My brother, who along with my father owns a real estate title agency, processes more than 50 foreclosures per week. He said they fall into two categories -- people who bought multiple investment properties as the bubble peaked, and first-time homebuyers with adjustable rate (ie, subprime) mortgages, which are often taken out with no down payment. The latter make up a large majority of his defaults, so let's focus on them.
These mortgages are basically lemons. They only make sense under the assumption that income and property values will continue to increase in perpetuity and lenders will refrain from raising interest rates. Should borrowers understand that? Sure.
Should lenders whose job it is to understand mortgages be held accountable for selling them to people who pretty clearly can't afford them? Yes. (If you think the sales dynamic is a buyer demanding a loan they can't afford and a conflicted broker reluctantly assenting, perhaps I could interest you in a subprime.)
Should the barons of Wall Street who treated these unbacked notes like sure profit be punished for playing fast and loose with oure entire financial system? Definitely.

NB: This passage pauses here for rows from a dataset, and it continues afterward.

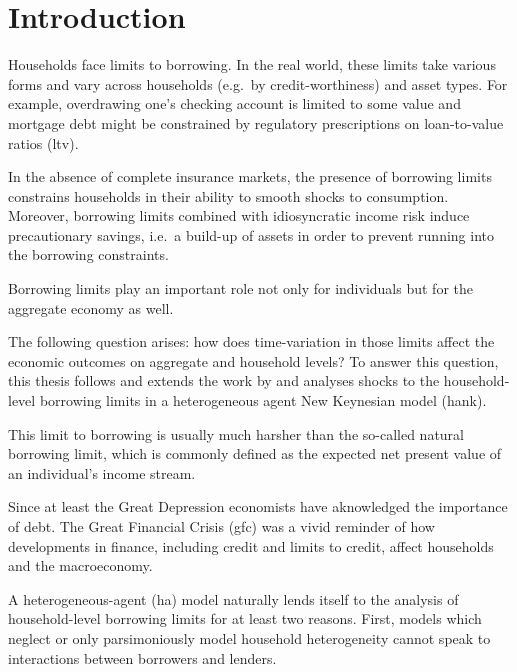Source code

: \documentclass[12pt]{article}
\numberwithin{equation}{section} %
\begin{document}
\newpage
{} %
\pagestyle{fancy}
\fancyhf{}
\fancyhead[C]{\leftmark}
\fancyfoot[C]{\thepage}
\thispagestyle{plain}
\section{Introduction}
\label{sec:introduction}

Households face limits to borrowing. In the real world, these limits take various forms and vary across households (e.g.~by credit-worthiness) and asset types. For example, overdrawing one's checking account is limited to some value and mortgage debt might be constrained by regulatory prescriptions on loan-to-value ratios (\Gls{ltv}). 

In the absence of complete insurance markets, the presence of borrowing limits constrains households in their ability to smooth shocks to consumption. Moreover, borrowing limits combined with idiosyncratic income risk induce precautionary savings, i.e.~a build-up of assets in order to prevent running into the borrowing constraints. 

Borrowing limits play an important role not only for individuals but for the aggregate economy as well.

The following question arises: how does time-variation in those limits affect the economic outcomes on aggregate and household levels? To answer this question, this thesis follows and extends the work by \textcite{gl2017} and analyses shocks to the household-level borrowing limits in a heterogeneous agent New Keynesian model (\Gls{hank}).

This limit to borrowing is usually much harsher than the so-called natural borrowing limit, which is commonly defined as the expected net present value of an individual's income stream. 

Since at least the Great Depression economists have aknowledged the importance of debt. The Great Financial Crisis (\Gls{gfc}) was a vivid reminder of how developments in finance, including credit and limits to credit, affect households and the macroeconomy. 

A heterogeneous-agent (\Gls{ha}) model naturally lends itself to the analysis of household-level borrowing limits for at least two reasons. First, models which neglect or only parsimoniously model household heterogeneity cannot speak to interactions between borrowers and lenders.
\end{document}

I don't wish to strip consumers of all agency here, but where there is asymmetry of information and money (in other words, power), there should be asymmetry of blame. Sticking primary responsibility on consumers' greed is a power-coddling cop-out. Avarice, recklessness and ignorance fueled this crash, but don't tell me it was some grassroots movement of borrowers rising up to demand untenable loans. Fasttalking marketers exploited ignorance and encouraged irresponsibility, getting obscenely rich while wreaking a crisis that would not have happened without them. They knew (or were professionally negligent in not knowing) that they were trading in lemons. Find me a Scriptural rationale for letting those people off the hook and saving our rebuke for those who have lost their homes. Please.

Comments
Well said, sir!
Posted by: Alexander | October 1, 2008 6:29 PM
Well put, Dan.
Posted by: beth | October 2, 2008 12:24 AM
Agree fully. No down payment loans for adjustable-rate loans, along with a secondary market for these lenders to dump the garbage instead of servicing the loans, should have never been allowed. I'd be interested to know what the foreclosure rate was for the old 20% down loans?
On the other hand, another party to this flop are the lenders who then also offered "home equity" loans to low-income persons already on the margin, so they could consolidate credit cards, etc.